1. Introduction

Coronary artery disease (CAD) is a leading public health problem,[1] causing a huge burden on society and individuals. However, despite the emergence and technological advances in percutaneous coronary intervention (PCI), major adverse cardiovascular events (MACE) remain common for patients with CAD. Therefore, potential biomarkers that can be used for improving risk stratification need to be identified.

As we all know, inflammation and immunity play a key role in the pathological process of atherosclerosis.[2] Neutrophils activate macrophages, promote monocyte recruitment, accelerating all stages of atherosclerosis, whereas lymphocytes play an anti-atherosclerotic effect. Various inflammation markers, such as red cell distribution width (RDW), C-reactive protein, neutrophil-to-lymphocyte ratio (NLR), hemoglobin-to-red-cell distribution width ratio (HRR), systemic inflammatory index systemic inflammatory index (SII), and platelet-lymphocyte ratio (PLR) have been used for predicting the occurrence of various adverse events in patients with cardiovascular diseases, as reviewed by recent systematic reviews and meta-analyses.[3–5] However, to the best of our knowledge, few studies have directly compared the predictive values of these biomarkers. In this study, we aimed to evaluate the prediction values of these inflammatory indices for patients underwent PCI, and further develop a nomogram incorporating simple and accessibility indices to clinical data to predict the prognosis of 1 year mortality.

2. Methods 2.1. Study population

This study was approved by the Ethics Committee of The Second Hospital of Tianjin Medical University (KY2023052-01). The need for informed consent was waived by the ethics committee owing to the retrospective, observational nature of this study. Patients with CAD underwent PCI were consecutively enrolled from January 2019 to February 2022 at the Second Hospital of Tianjin Medical University. The inclusion criteria included: patients aged ≥ 18 years; those who underwent PCI and implanted 1 or more stent; the exclusion criteria were as follows: patients with malignant tumors, infectious diseases, autoimmune diseases, incomplete blood cell count, loss of follow-up.

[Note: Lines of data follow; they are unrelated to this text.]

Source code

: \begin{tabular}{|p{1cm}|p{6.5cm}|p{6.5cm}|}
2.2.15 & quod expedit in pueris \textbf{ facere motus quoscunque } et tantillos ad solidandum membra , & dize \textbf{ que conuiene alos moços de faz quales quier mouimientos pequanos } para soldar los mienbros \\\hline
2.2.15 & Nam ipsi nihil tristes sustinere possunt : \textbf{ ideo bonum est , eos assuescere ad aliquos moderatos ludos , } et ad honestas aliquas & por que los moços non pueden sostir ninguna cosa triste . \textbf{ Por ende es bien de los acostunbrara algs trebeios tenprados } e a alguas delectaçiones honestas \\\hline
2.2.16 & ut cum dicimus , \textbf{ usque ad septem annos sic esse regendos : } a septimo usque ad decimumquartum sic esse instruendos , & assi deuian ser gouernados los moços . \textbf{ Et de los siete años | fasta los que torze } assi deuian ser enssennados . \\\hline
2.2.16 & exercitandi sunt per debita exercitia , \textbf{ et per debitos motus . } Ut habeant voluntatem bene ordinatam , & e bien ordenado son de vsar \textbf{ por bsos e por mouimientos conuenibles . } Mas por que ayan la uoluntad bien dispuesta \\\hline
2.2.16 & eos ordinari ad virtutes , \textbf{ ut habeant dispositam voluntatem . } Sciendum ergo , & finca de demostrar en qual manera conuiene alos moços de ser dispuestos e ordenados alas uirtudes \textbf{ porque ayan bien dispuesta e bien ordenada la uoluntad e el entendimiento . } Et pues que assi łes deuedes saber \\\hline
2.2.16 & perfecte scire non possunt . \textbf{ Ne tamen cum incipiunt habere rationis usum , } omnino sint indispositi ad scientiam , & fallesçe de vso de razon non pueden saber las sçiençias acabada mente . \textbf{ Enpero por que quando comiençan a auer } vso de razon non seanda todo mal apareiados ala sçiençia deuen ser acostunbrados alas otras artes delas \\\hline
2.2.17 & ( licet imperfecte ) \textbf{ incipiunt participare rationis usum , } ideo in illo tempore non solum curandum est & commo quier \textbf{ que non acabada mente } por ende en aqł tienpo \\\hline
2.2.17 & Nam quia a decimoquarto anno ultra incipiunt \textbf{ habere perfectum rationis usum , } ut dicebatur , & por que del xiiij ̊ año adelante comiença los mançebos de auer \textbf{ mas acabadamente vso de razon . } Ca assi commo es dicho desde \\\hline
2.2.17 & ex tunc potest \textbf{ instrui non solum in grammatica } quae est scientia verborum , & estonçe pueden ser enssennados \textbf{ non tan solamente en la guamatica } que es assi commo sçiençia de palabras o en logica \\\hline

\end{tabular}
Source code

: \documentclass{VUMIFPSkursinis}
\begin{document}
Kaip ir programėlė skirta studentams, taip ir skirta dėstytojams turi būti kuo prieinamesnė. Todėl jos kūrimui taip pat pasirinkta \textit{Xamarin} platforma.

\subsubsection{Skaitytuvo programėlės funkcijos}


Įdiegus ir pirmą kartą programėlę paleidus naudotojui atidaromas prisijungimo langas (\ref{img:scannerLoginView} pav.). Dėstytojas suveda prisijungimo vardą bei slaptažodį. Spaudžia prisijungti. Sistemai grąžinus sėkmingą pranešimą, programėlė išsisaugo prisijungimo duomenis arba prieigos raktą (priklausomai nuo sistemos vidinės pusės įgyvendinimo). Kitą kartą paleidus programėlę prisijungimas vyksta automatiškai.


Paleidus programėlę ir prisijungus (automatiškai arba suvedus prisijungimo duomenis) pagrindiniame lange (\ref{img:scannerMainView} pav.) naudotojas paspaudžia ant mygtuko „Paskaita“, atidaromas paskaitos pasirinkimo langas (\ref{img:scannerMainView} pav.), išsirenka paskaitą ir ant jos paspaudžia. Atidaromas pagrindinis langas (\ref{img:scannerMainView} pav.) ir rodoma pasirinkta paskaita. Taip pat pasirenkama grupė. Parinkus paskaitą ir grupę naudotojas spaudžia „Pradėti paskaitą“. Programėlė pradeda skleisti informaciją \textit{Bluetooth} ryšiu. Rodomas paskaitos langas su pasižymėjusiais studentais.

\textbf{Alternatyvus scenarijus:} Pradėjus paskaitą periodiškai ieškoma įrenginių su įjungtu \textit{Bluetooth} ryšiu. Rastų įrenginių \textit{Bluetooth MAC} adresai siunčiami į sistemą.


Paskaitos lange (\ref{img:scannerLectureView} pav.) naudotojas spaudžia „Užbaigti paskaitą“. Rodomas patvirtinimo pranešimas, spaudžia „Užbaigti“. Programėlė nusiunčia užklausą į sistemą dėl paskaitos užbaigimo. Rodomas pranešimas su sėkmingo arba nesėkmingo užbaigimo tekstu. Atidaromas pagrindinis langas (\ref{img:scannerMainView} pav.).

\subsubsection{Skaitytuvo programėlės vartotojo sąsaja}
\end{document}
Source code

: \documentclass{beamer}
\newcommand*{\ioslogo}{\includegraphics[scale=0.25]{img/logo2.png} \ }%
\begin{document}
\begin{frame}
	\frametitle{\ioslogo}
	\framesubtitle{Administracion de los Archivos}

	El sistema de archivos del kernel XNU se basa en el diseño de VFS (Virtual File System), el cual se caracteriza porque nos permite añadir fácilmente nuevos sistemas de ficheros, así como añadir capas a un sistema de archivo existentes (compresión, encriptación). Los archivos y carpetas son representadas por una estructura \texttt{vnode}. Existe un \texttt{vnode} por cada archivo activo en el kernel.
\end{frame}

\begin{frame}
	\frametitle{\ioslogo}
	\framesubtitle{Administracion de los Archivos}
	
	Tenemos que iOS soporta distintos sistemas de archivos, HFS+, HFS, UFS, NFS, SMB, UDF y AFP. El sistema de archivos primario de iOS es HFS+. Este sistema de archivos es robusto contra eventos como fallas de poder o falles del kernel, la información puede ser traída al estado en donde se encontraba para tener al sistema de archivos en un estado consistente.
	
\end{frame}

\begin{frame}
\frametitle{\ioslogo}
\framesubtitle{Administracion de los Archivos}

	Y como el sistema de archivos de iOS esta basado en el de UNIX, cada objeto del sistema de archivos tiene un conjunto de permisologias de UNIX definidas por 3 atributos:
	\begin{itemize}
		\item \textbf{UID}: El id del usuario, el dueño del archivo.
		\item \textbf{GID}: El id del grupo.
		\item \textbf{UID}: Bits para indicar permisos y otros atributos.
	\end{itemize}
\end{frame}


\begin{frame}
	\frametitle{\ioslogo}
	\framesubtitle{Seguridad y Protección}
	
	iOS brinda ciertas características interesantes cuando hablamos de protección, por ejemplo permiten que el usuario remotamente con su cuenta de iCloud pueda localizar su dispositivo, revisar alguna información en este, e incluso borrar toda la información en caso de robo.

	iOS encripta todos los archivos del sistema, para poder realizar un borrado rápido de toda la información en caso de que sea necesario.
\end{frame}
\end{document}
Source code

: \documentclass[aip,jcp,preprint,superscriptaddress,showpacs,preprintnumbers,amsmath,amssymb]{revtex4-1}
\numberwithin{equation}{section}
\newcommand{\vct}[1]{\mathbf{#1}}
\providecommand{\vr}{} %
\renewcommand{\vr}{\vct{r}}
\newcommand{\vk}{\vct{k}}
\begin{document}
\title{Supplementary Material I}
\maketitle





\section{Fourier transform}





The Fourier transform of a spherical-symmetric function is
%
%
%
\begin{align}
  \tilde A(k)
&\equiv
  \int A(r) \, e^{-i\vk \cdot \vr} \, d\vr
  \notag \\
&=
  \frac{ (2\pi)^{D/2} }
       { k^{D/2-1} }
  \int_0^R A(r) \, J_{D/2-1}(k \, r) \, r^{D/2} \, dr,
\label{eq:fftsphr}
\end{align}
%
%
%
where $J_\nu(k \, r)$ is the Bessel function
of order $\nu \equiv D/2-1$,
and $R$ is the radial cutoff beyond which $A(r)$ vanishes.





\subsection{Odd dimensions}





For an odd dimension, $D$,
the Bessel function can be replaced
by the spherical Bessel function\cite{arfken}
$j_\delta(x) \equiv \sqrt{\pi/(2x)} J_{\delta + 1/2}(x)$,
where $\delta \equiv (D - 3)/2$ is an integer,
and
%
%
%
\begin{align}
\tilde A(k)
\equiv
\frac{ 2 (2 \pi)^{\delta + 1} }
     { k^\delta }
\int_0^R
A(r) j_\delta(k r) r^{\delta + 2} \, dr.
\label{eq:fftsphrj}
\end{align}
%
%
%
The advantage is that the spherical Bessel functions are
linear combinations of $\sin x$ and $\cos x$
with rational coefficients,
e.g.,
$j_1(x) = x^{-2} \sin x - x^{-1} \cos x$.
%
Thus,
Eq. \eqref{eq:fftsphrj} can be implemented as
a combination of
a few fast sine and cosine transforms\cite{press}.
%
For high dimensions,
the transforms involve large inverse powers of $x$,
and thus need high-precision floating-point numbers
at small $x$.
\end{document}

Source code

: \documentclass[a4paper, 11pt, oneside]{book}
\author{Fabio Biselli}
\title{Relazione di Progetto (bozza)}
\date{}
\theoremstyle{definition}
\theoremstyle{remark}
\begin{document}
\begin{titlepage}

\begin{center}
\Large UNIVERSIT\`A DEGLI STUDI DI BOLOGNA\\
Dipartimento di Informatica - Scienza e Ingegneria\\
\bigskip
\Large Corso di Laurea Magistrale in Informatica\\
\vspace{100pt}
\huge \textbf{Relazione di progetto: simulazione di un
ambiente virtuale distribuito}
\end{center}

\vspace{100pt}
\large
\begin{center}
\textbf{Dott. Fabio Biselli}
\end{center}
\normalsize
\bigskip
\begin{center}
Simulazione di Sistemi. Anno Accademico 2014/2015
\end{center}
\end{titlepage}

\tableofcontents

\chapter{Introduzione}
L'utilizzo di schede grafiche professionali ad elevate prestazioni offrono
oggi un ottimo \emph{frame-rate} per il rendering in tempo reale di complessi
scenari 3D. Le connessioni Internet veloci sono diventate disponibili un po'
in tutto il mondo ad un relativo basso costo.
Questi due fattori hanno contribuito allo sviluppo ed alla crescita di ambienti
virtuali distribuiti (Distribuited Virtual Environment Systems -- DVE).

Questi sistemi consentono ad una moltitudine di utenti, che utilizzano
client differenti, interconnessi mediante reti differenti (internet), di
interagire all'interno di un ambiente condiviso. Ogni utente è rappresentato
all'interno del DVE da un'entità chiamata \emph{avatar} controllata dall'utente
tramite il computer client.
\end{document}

2.2. Data collection and laboratory measurements

We collected the demographic, clinical, and laboratory data; neutrophils, RDW, hemoglobin (Hb), platelets, lymphocyte were calculated the following indices, NLR, SII, PLR, and HRR. And also recorded the medications at discharge: antiplatelet drugs (aspirin or clopidogrel), statins, β-blockers.

2.3. Disease definition

Hypertension was defined as systolic blood pressure ≥ 140 mm Hg (1 mm Hg = 0.133 kPa) and/or diastolic blood pressure ≥ 90 mm Hg at rest or a previous diagnosis of hypertension with antihypertensive therapy. Diabetes mellitus was defined according to the American Diabetes Association: (1) glycated Hb value of 6.5% or higher, (2) fasting plasma glucose ≥ 126 mg/dL (7.0 mmol/L), (3) 2-h plasma glucose ≥ 200 mg/dL (11.1 mmol/L) during an oral glucose tolerance test using 75 g of glucose, and/or. Dyslipidemia was defined as a serum total cholesterol level ≥ 5.18 mmol/L (200 mg/dL), high-density lipoprotein cholesterol level ≤ 1.04 mmol/L, low-density lipoprotein cholesterol level ≥ 3.37 mmol/L, triglyceride level ≥ 1.7 mmol/L, or a previous diagnosis of dyslipidemia with prescribed medication. Chronic kidney disease (CKD) was defined as eGFR < 60 mL/min, duration > 3 months.

2.4. Study endpoints and follow-up

The endpoint of the present study was 1-year all-cause mortality, which was defined as death from any cause. Follow up data were collected via a review of electronic medical records and/or clinic visits. The median follow-up duration was 429 days.

2.5. Statistical analysis

SPSS 25.0 (IBM Corp., Armonk, NY) and R version 4.2.0 was used to statistical analysis. The normality of the continuous variables was determined using the Kolmogorov–Smirnov test. Categorical variables were presented as percentages. Continuous variables are presented as mean ± standard deviation, while those without normal distribution are presented as median and interquartile range. Continuous variables with a normal distribution were compared between the groups by using the independent t test and continuous variables without a normal distribution were compared by using the Mann–Whitney test. Categorical comparisons were performed using Chi-square test.

Receiver operating characteristic (ROC) curve analysis was performed to evaluate the sensitivity and specificity of the inflammation makers for predicting ACM. Age, sex and parameters that were significant on univariable analysis were included in multivariable cox regression models to identify potential risk factors. Restricted cubic spline analysis was performed to evaluate the relationship between RDW, NLR as a continuous parameter and 1-year all ACM mortality.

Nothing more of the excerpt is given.